啓太が社員食堂で昼食を終え報道部の部屋に戻ってくると、遊軍デスクの下地(しもじ)が待ってましたとばかりに彼を呼んだ。
「山本君、あさっての夕方のニュースで『べったら市』の生中継をやりたいと思うんだが、君がやってくれ。技術部のデスクにはもう連絡したよ」
「えっ、中継ですか。僕で大丈夫ですかね・・・」
啓太は思わず下地に問い返したが、彼は10月の異動で外勤の野党クラブ担当からこの遊軍班に移ってきたばかりである。
「大丈夫だよ、細かいことは技術の原田デスクと打ち合わせてくれ。中継にも早く慣れることだな」
下地はさも当然だと言わんばかりに、新入りの啓太をにらみつけるように言い放った。テレビ報道の遊軍班というのは、いろいろな取材はもちろん現場の中継もしなければならない。いわば“なんでも屋”といった感じだが、啓太は中継を手がけるのは初めてだった。
「その前に、まず中央署に行って道路使用許可を取るのが必要なんだ。そうした点も原田さんに聞いてくれ」
下地はそう言うと、もう用はないといった感じで、内勤デスクの上村と別の案件について話し始めた。 
啓太は原田に挨拶しようとすぐに技術部へ行ったが、原田はあいにく不在だった。仕方がないので、彼はほかの技術部の先輩に中継の段取りなどについて聞いていたが、いったん報道の部屋に戻ることにした。
そして、都内の中央警察署に向かおうと車の手配をしていると、遊軍班の席に1人の若い女性が現われ下地に声をかけた。
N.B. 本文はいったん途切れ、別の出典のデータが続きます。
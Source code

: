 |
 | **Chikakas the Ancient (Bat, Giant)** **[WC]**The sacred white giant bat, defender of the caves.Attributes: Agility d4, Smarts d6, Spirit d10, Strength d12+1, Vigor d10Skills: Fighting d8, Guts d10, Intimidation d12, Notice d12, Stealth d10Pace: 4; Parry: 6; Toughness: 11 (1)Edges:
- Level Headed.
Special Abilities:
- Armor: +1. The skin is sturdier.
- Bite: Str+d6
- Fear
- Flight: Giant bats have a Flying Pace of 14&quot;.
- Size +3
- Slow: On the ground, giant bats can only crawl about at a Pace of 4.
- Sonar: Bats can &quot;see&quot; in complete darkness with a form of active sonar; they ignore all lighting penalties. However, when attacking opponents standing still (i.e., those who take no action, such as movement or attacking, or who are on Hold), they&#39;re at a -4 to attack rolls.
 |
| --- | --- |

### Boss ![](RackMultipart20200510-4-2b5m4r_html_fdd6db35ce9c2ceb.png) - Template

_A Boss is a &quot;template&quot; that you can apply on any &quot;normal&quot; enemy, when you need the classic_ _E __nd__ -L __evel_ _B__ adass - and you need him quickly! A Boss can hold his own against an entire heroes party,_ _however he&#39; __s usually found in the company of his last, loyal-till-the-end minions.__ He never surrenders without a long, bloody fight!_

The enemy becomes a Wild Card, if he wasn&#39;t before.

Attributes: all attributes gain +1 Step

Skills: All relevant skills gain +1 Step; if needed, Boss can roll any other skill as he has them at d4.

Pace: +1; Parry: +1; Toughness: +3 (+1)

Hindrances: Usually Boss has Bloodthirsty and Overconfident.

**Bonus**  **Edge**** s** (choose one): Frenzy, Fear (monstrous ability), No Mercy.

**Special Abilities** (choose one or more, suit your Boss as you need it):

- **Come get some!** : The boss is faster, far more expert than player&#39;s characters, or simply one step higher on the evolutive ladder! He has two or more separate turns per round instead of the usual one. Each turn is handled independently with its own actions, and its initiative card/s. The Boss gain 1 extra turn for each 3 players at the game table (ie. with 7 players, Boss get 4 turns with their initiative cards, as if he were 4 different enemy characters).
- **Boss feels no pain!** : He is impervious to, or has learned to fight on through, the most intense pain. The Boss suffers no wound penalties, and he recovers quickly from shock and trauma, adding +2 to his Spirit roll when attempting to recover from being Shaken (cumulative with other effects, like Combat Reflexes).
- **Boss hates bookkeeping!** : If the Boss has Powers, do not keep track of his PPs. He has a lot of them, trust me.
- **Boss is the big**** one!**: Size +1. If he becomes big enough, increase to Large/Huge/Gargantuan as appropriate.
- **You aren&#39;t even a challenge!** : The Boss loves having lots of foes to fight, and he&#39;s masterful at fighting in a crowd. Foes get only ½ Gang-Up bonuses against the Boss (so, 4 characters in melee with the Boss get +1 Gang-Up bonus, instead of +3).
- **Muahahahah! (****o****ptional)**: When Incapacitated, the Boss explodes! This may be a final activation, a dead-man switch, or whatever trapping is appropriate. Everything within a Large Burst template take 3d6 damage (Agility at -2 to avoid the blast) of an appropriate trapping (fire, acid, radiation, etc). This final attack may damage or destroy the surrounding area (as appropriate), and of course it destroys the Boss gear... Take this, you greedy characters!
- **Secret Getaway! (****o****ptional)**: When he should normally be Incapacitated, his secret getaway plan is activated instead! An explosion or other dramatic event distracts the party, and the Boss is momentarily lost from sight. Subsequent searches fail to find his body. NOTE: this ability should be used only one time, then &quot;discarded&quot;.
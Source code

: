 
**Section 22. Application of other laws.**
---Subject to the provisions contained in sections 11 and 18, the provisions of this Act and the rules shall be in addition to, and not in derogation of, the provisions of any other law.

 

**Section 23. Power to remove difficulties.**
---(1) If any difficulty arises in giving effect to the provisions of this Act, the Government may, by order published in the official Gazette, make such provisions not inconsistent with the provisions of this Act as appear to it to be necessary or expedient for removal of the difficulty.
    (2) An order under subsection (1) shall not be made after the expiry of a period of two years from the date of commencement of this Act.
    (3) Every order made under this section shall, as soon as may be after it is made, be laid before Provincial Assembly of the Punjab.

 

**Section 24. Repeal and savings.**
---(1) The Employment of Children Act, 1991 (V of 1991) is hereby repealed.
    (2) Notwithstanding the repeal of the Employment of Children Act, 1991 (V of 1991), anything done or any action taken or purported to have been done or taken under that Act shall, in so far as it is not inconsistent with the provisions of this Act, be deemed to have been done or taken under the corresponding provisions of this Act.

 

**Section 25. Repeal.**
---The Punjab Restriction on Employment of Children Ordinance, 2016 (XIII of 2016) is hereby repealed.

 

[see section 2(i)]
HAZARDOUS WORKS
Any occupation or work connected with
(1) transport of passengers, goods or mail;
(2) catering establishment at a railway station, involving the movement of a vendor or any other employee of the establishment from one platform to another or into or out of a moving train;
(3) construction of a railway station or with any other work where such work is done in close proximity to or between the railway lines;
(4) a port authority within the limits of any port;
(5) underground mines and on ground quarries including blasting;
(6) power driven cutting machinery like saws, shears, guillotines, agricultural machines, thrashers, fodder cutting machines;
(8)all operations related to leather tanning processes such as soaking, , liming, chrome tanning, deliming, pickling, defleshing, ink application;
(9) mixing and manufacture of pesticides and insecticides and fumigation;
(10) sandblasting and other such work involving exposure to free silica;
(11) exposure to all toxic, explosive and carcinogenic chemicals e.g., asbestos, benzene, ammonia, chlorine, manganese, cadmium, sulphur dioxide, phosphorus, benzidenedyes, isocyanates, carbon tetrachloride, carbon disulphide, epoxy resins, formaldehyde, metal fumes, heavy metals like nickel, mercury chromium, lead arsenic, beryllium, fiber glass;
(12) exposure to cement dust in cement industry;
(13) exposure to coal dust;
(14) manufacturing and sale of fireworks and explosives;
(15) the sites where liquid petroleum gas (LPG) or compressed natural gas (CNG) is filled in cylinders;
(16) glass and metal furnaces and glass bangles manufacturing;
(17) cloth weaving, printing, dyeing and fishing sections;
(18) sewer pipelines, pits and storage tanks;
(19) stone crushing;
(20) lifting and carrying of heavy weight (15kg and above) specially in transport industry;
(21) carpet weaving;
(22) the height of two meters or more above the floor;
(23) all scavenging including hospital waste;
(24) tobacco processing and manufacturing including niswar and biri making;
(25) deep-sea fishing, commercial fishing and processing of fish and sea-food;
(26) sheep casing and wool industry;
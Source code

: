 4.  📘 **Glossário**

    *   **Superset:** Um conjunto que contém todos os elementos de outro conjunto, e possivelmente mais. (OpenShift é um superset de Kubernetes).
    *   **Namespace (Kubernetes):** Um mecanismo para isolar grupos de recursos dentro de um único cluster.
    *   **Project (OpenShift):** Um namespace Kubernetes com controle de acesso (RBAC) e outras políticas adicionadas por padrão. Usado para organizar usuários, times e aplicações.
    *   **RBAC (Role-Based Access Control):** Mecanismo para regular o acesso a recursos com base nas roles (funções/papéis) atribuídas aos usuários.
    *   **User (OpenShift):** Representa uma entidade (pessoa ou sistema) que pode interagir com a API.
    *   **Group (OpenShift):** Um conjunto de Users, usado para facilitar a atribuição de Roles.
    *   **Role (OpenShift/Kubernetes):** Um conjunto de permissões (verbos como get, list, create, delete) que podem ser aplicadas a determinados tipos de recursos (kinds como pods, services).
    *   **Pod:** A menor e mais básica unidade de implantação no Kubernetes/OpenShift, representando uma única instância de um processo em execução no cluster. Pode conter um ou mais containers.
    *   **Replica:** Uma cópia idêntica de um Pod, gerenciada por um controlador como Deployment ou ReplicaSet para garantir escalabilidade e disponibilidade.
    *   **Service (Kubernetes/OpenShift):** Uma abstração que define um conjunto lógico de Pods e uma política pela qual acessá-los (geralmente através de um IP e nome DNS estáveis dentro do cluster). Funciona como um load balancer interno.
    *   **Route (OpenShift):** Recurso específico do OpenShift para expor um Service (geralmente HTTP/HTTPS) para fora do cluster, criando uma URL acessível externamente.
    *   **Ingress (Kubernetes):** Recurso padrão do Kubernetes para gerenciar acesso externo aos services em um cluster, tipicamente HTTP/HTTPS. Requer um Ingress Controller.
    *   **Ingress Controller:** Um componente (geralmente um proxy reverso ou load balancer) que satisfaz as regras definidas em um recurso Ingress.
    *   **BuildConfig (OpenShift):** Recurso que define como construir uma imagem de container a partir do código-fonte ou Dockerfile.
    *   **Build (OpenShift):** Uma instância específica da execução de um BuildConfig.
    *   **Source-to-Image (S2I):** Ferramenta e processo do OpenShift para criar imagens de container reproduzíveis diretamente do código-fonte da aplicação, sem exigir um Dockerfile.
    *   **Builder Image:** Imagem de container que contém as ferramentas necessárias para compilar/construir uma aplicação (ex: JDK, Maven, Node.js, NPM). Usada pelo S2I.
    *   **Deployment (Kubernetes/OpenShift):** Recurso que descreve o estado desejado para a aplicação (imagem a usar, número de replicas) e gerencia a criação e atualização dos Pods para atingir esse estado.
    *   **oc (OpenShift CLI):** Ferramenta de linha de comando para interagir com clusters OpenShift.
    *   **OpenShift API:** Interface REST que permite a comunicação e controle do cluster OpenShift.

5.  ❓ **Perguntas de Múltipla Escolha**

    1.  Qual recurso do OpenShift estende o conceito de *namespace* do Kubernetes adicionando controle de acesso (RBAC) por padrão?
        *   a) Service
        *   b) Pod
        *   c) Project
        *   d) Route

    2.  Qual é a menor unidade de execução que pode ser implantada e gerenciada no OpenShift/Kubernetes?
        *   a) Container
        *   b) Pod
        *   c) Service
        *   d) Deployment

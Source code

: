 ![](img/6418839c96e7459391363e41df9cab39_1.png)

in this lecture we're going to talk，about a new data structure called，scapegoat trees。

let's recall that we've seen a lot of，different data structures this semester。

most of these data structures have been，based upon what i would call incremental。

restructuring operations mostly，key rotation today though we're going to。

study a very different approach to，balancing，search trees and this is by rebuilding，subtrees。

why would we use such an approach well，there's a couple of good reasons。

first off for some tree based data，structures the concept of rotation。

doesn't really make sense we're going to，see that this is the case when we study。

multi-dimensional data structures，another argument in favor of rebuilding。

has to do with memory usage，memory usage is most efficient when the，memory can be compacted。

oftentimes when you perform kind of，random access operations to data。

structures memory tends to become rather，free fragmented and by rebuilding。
「あの~、水上(みずかみ)です。べったら市の中継アナを担当することになりました。よろしくお願いします」
「おうおう、ちょうど良かった。この山本君が中継のディレクターをやるよ。よろしくね」
下地はそう言うと、今度は笑みを浮かべて水上に啓太を紹介した。彼女はこの4月に入社したばかりの新人アナウンサーで、もちろん啓太とは初対面である。彼は社内報などで水上のことは知っていたが、こんなに可愛らしい女子アナと会うのは初めてだと感じた。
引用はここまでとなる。